Keine Mehrheit fand die Vorlage bei:  

  • Personen mit Einkommen unter 9'000 Franken,
  • Personen mit obligatorischem Schulabschluss, Berufslehre oder Handelsdiplom,
  • Personen unter 65 Jahren,
  • Den Frauen.

 Angenommen haben die Vorlage lediglich:

  • Personen mit Einkommen über 9'000 Franken,
  • Personen mit einer höheren Fachausbildung oder akademischem Abschluss,
  • Personen im Rentenalter,
  • Den Männern.

Und zu guter Letzt noch das: Das gestrige Zufallsmehr für die Vorlage bedeutet längst nicht, dass man in Zukunft ohne die SP Sozialpolitik machen kann. Selbst der Politologe Lukas Golder musste gestern eingestehen, die Veto-Macht der Linken sei nicht gebrochen. Das ist eine frohe Botschaft für alle Menschen, die von Lohn und Rente leben und keine private Altersvorsorge aufbauen können.
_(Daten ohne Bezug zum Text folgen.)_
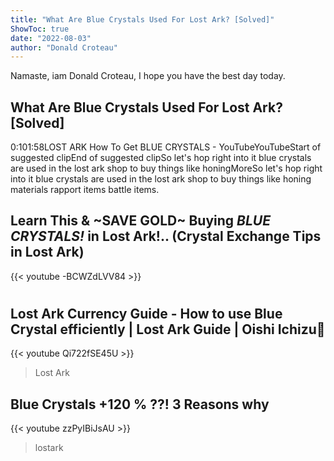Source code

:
 ```yaml
---
title: "What Are Blue Crystals Used For Lost Ark? [Solved]"
ShowToc: true 
date: "2022-08-03"
author: "Donald Croteau" 
---
```


Namaste, iam Donald Croteau, I hope you have the best day today.
## What Are Blue Crystals Used For Lost Ark? [Solved]
0:101:58LOST ARK How To Get BLUE CRYSTALS - YouTubeYouTubeStart of suggested clipEnd of suggested clipSo let's hop right into it blue crystals are used in the lost ark shop to buy things like honingMoreSo let's hop right into it blue crystals are used in the lost ark shop to buy things like honing materials rapport items battle items.

## Learn This & ~SAVE GOLD~ Buying *BLUE CRYSTALS!* in Lost Ark!.. (Crystal Exchange Tips in Lost Ark)
{{< youtube -BCWZdLVV84 >}}
>#

## Lost Ark Currency Guide - How to use Blue Crystal efficiently | Lost Ark Guide | Oishi Ichizu🧀
{{< youtube Qi722fSE45U >}}
>Lost Ark

## Blue Crystals +120 % ??! 3 Reasons why
{{< youtube zzPyIBiJsAU >}}
>lostark

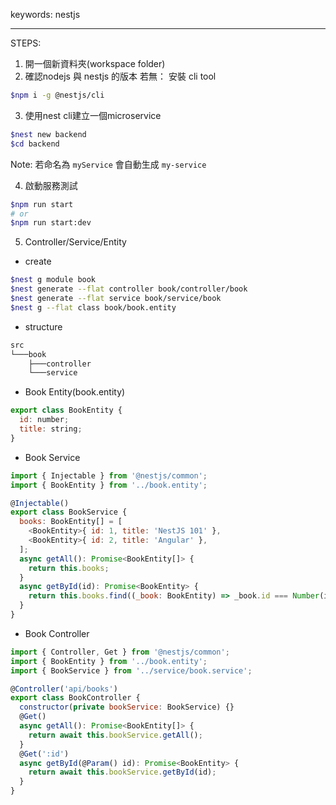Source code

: keywords: nestjs

---
STEPS: 
1. 開一個新資料夾(workspace folder)
2. 確認nodejs 與 nestjs 的版本
若無： 安裝 cli tool
```sh
$npm i -g @nestjs/cli
```
3. 使用nest cli建立一個microservice
```sh
$nest new backend
$cd backend
```
Note: 若命名為 `myService` 會自動生成 `my-service`

4. 啟動服務測試
```sh
$npm run start 
# or
$npm run start:dev 
```
5. Controller/Service/Entity
* create
```sh 
$nest g module book 
$nest generate --flat controller book/controller/book 
$nest generate --flat service book/service/book 
$nest g --flat class book/book.entity 
```
* structure
```sh 
src
└───book
    ├───controller
    └───service
```
* Book Entity(book.entity)
```js
export class BookEntity {
  id: number;
  title: string;
}
```
* Book Service 
```js 
import { Injectable } from '@nestjs/common';
import { BookEntity } from '../book.entity';

@Injectable()
export class BookService {
  books: BookEntity[] = [
    <BookEntity>{ id: 1, title: 'NestJS 101' },
    <BookEntity>{ id: 2, title: 'Angular' },
  ];
  async getAll(): Promise<BookEntity[]> {
    return this.books;
  }
  async getById(id): Promise<BookEntity> {
    return this.books.find((_book: BookEntity) => _book.id === Number(id.id));
  }
}
```
* Book Controller
```js 
import { Controller, Get } from '@nestjs/common';
import { BookEntity } from '../book.entity';
import { BookService } from '../service/book.service';

@Controller('api/books')
export class BookController {
  constructor(private bookService: BookService) {}
  @Get()
  async getAll(): Promise<BookEntity[]> {
    return await this.bookService.getAll();
  }
  @Get(':id')
  async getById(@Param() id): Promise<BookEntity> {
    return await this.bookService.getById(id);
  }
}
```
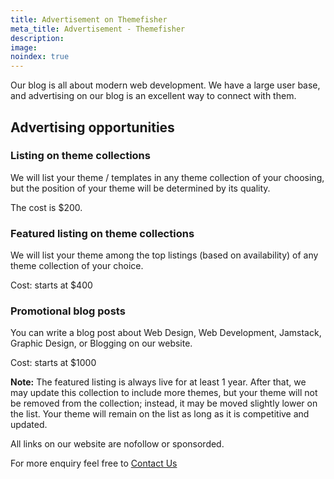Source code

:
 ```yaml
---
title: Advertisement on Themefisher
meta_title: Advertisement - Themefisher
description:
image:
noindex: true
---
```


Our blog is all about modern web development. We have a large user base, and advertising on our blog is an excellent way to connect with them.

## Advertising opportunities

### Listing on theme collections

We will list your theme / templates in any theme collection of your choosing, but the position of your theme will be determined by its quality.

The cost is $200.

### Featured listing on theme collections

We will list your theme among the top listings (based on availability) of any theme collection of your choice.

Cost: starts at $400

### Promotional blog posts

You can write a blog post about Web Design, Web Development, Jamstack, Graphic Design, or Blogging on our website.

Cost: starts at $1000

**Note:** The featured listing is always live for at least 1 year. After that, we may update this collection to include more themes, but your theme will not be removed from the collection; instead, it may be moved slightly lower on the list. Your theme will remain on the list as long as it is competitive and updated.

All links on our website are nofollow or sponsorded.

For more enquiry feel free to <A href="https://gethugothemes.com/contact">Contact Us</A>
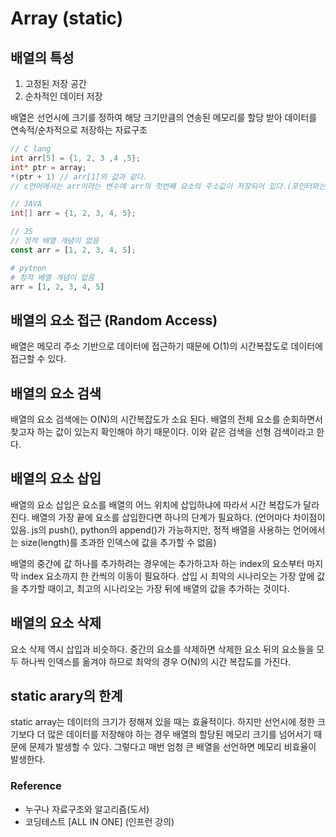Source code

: # Array (static)

## 배열의 특성

1. 고정된 저장 공간
2. 순차적인 데이터 저장

배열은 선언시에 크기를 정하여 해당 크기만큼의 연송된 메모리를 할당 받아 데이터를 연속적/순차적으로 저장하는 자료구조

```c
// C lang
int arr[5] = {1, 2, 3 ,4 ,5};
int* ptr = array;
*(ptr + 1) // arr[1]의 값과 같다.
// c언어에서는 arr이라는 변수에 arr의 첫번째 요소의 주소값이 저장되어 있다.(포인터와는 다르게 동작)
```

```java
// JAVA
int[] arr = {1, 2, 3, 4, 5};
```

```js
// JS
// 정적 배열 개념이 없음
const arr = [1, 2, 3, 4, 5];
```

```python
# pytnon
# 정적 배열 개념이 없음
arr = [1, 2, 3, 4, 5]
```

## 배열의 요소 접근 (Random Access)

배열은 메모리 주소 기반으로 데이터에 접근하기 때문에 O(1)의 시간복잡도로 데이터에 접근할 수 있다.

## 배열의 요소 검색

배열의 요소 검색에는 O(N)의 시간복잡도가 소요 된다. 배열의 전체 요소를 순회하면서 찾고자 하는 값이 있는지 확인해야 하기 때문이다. 이와 같은 검색을 선형 검색이라고 한다.

## 배열의 요소 삽입

배열의 요소 삽입은 요소를 배열의 어느 위치에 삽입하냐에 따라서 시간 복잡도가 달라진다. 배열의 가장 끝에 요소를 삽입한다면 하나의 단계가 필요하다. (언어마다 차이점이 있음. js의 push(), python의 append()가 가능하지만, 정적 배열을 사용하는 언어에서는 size(length)를 초과한 인덱스에 값을 추가할 수 없음)

배열의 중간에 값 하나를 추가하려는 경우에는 추가하고자 하는 index의 요소부터 마지막 index 요소까지 한 칸씩의 이동이 필요하다. 삽입 시 최악의 시나리오는 가장 앞에 값을 추가할 때이고, 최고의 시나리오는 가장 뒤에 배열의 값을 추가하는 것이다.

## 배열의 요소 삭제

요소 삭제 역시 삽입과 비슷하다. 중간의 요소를 삭제하면 삭제한 요소 뒤의 요소들을 모두 하나씩 인덱스를 옮겨야 하므로 최악의 경우 O(N)의 시간 복잡도를 가진다.

## static arary의 한계

static array는 데이터의 크기가 정해져 있을 때는 효율적이다. 하지만 선언시에 정한 크기보다 더 많은 데이터를 저장해야 하는 경우 배열의 할당된 메모리 크기를 넘어서기 때문에 문제가 발생할 수 있다. 그렇다고 매번 엄청 큰 배열을 선언하면 메모리 비효율이 발생한다.

### Reference

- 누구나 자료구조와 알고리즘(도서)
- 코딩테스트 [ALL IN ONE] (인프런 강의)
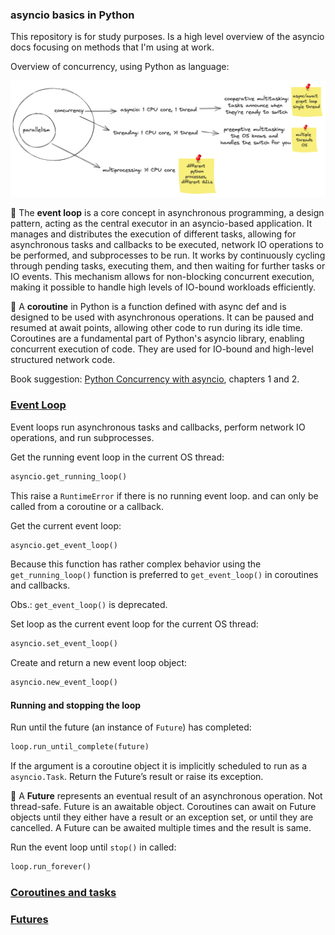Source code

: ### asyncio basics in Python

This repository is for study purposes. Is a high level overview of the asyncio docs focusing on
methods that I'm using at work.

Overview of concurrency, using Python as language:

![concurrency](./concurrency.png)

📌 The **event loop** is a core concept in asynchronous programming, a design pattern, acting as the
central executor in an asyncio-based application. It manages and distributes the execution of
different tasks, allowing for asynchronous tasks and callbacks to be executed, network IO operations
to be performed, and subprocesses to be run. It works by continuously cycling through pending tasks,
executing them, and then waiting for further tasks or IO events. This mechanism allows for
non-blocking concurrent execution, making it possible to handle high levels of IO-bound workloads
efficiently.

📌 A **coroutine** in Python is a function defined with async def and is designed to be used with asynchronous operations. It can be paused and resumed at await points, allowing other code to run during its idle time. Coroutines are a fundamental part of Python's asyncio library, enabling concurrent execution of code. They are used for IO-bound and high-level structured network code.

Book suggestion: [Python Concurrency with asyncio](https://www.amazon.com/Python-Concurrency-asyncio-Matthew-Fowler/dp/1617298662/ref=sr_1_1_sspa?crid=2QKFJ9WRYTPTU&dib=eyJ2IjoiMSJ9.PAOxJ9P-R3rVThT5b9VxApqAYGsuubdy5PE_tiwNukG3yilr2Aqe2YYjMRzrQnQHHmDqyPb5ClA_rgVS-0hMUfTXm5MElm11M_27Vc6tDvWwR3zHKiWedxDt6XiQGCZUEYo3ogEz27TSCXsyDHhQQnqRRpiDrUisjI0u3pj-H74e-NQz2DztIZN1eBiD8D7hQ44HDGk0DBUUUbbc3wRrAoht_fqSDsOpCE25aHlEBHY.o8obhSS_gX0jJfdV45SovZXROWoQHa-pLgQefeb-mLA&dib_tag=se&keywords=concurrency+python&qid=1720082291&sprefix=concurrency+pytho%2Caps%2C173&sr=8-1-spons&sp_csd=d2lkZ2V0TmFtZT1zcF9hdGY&psc=1), chapters 1 and 2.

### [Event Loop](https://docs.python.org/3/library/asyncio-eventloop.html)

Event loops run asynchronous tasks and callbacks, perform network IO operations, and run
subprocesses.

Get the running event loop in the current OS thread:

```python
asyncio.get_running_loop()
```

This raise a `RuntimeError` if there is no running event loop. and can only be called from a
coroutine or a callback.

Get the current event loop:

```python
asyncio.get_event_loop()
```

Because this function has rather complex behavior using the `get_running_loop()` function is
preferred to `get_event_loop()` in coroutines and callbacks.

Obs.: `get_event_loop()` is deprecated.

Set loop as the current event loop for the current OS thread:

```python
asyncio.set_event_loop()
```

Create and return a new event loop object:

```python
asyncio.new_event_loop()
```

#### Running and stopping the loop

Run until the future (an instance of `Future`) has completed:

```python
loop.run_until_complete(future)
```

If the argument is a coroutine object it is implicitly scheduled to run as a `asyncio.Task`. Return
the Future’s result or raise its exception.

📌 A **Future** represents an eventual result of an asynchronous operation. Not thread-safe. Future is an
awaitable object. Coroutines can await on Future objects until they either have a result or an
exception set, or until they are cancelled. A Future can be awaited multiple times and the result
is same.

Run the event loop until `stop()` in called:

```python
loop.run_forever()
```

### [Coroutines and tasks](https://docs.python.org/3/library/asyncio-task.html)

### [Futures](https://docs.python.org/3/library/asyncio-future.html)
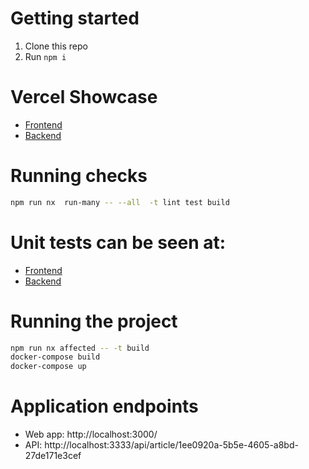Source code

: # Getting started

1. Clone this repo
2. Run `npm i`

# Vercel Showcase

- [Frontend](https://threads-showcase.vercel.app/)
- [Backend](https://threads-server-umber.vercel.app/api/article/1ee0920a-5b5e-4605-a8bd-27de171e3cef)

# Running checks

```sh
npm run nx  run-many -- --all  -t lint test build
```

# Unit tests can be seen at:

- [Frontend](./apps/threads-showcase/src/components/sidebar/sidebar-tree.spec.tsx)
- [Backend](./apps/threads-api/src/main.spec.ts)

# Running the project

```sh
npm run nx affected -- -t build
docker-compose build
docker-compose up
```

# Application endpoints

- Web app: http://localhost:3000/
- API: http://localhost:3333/api/article/1ee0920a-5b5e-4605-a8bd-27de171e3cef
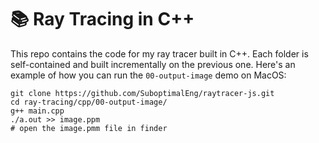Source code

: # 📚 Ray Tracing in C++

This repo contains the code for my ray tracer built in C++. Each folder is
self-contained and built incrementally on the previous one. Here's an example
of how you can run the `00-output-image` demo on MacOS:

```
git clone https://github.com/SuboptimalEng/raytracer-js.git
cd ray-tracing/cpp/00-output-image/
g++ main.cpp
./a.out >> image.ppm
# open the image.pmm file in finder
```
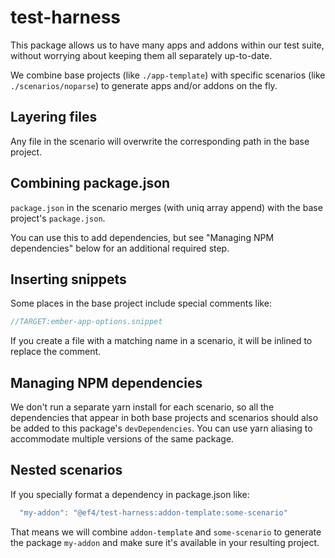 # test-harness

This package allows us to have many apps and addons within our test suite, without worrying about keeping them all separately up-to-date.

We combine base projects (like `./app-template`) with specific scenarios (like `./scenarios/noparse`) to generate apps and/or addons on the fly.

## Layering files

Any file in the scenario will overwrite the corresponding path in the base project.

## Combining package.json

`package.json` in the scenario merges (with uniq array append) with the base project's `package.json`.

You can use this to add dependencies, but see "Managing NPM dependencies" below for an additional required step.

## Inserting snippets

Some places in the base project include special comments like:

```js
//TARGET:ember-app-options.snippet
```

If you create a file with a matching name in a scenario, it will be inlined to replace the comment.

## Managing NPM dependencies

We don't run a separate yarn install for each scenario, so all the dependencies that appear in both base projects and scenarios should also be added to this package's `devDependencies`. You can use yarn aliasing to accommodate multiple versions of the same package.

## Nested scenarios

If you specially format a dependency in package.json like:

```js
  "my-addon": "@ef4/test-harness:addon-template:some-scenario"
```

That means we will combine `addon-template` and `some-scenario` to generate the package `my-addon` and make sure it's available in your resulting project.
Sie haben die AHV 21 gestern abgelehnt und werden auch in Zukunft gemeinsam mit den Linken für eine solidarische Altersvorsorge kämpfen, weil sie davon profitieren.

Anstatt den Linken den virtuellen «Gläpper» zu erteilen, sollten die Medienschaffenden jetzt die Bürgerlichen in die Pflicht nehmen. Die Versprechen des Abstimmungskampfes müssen gehalten werden. Die Renten müssen steigen, und zwar unmittelbar, nicht erst in 30 Jahren. Um das umzusetzen, wird man unweigerlich auf die SP-Rezepte zurückgreifen müssen. Alles andere ist nicht finanzierbar und unsozial.